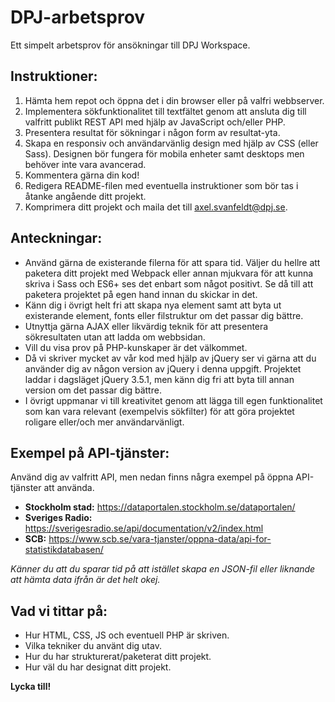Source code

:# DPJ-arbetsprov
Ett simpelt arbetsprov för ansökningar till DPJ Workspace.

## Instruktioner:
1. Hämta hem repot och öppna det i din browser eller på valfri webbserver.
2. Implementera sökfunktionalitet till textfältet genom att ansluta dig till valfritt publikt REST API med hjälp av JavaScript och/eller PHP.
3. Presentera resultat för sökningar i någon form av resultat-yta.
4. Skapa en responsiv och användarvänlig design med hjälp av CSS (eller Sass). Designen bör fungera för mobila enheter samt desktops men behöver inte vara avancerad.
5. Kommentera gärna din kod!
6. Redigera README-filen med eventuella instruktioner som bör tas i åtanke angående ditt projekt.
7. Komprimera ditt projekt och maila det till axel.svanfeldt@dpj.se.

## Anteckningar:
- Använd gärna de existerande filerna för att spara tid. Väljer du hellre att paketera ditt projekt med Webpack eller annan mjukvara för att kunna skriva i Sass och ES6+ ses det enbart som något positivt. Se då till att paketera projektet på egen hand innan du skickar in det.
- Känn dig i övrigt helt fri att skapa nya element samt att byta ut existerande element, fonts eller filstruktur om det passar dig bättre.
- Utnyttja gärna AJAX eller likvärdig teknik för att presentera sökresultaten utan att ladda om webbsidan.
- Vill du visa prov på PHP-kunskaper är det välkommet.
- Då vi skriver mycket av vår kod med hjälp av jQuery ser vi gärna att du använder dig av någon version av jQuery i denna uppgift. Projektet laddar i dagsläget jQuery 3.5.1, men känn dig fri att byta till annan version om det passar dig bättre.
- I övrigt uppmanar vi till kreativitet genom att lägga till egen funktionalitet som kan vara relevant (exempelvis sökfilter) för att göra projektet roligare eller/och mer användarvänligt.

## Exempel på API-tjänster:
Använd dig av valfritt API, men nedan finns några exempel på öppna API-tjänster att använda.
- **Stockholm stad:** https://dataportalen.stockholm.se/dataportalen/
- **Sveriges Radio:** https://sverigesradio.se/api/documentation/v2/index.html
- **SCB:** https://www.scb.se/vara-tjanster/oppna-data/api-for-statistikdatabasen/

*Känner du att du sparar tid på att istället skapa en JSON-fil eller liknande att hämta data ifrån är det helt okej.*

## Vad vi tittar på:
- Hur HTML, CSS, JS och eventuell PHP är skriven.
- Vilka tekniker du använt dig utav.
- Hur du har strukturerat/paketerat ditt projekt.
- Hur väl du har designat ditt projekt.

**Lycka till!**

*DIRECTIONS FOR THIS TASK*: Check each line of the listing above for the string "någon". Report only how many have it.

*RESPONSE BELOW*: 2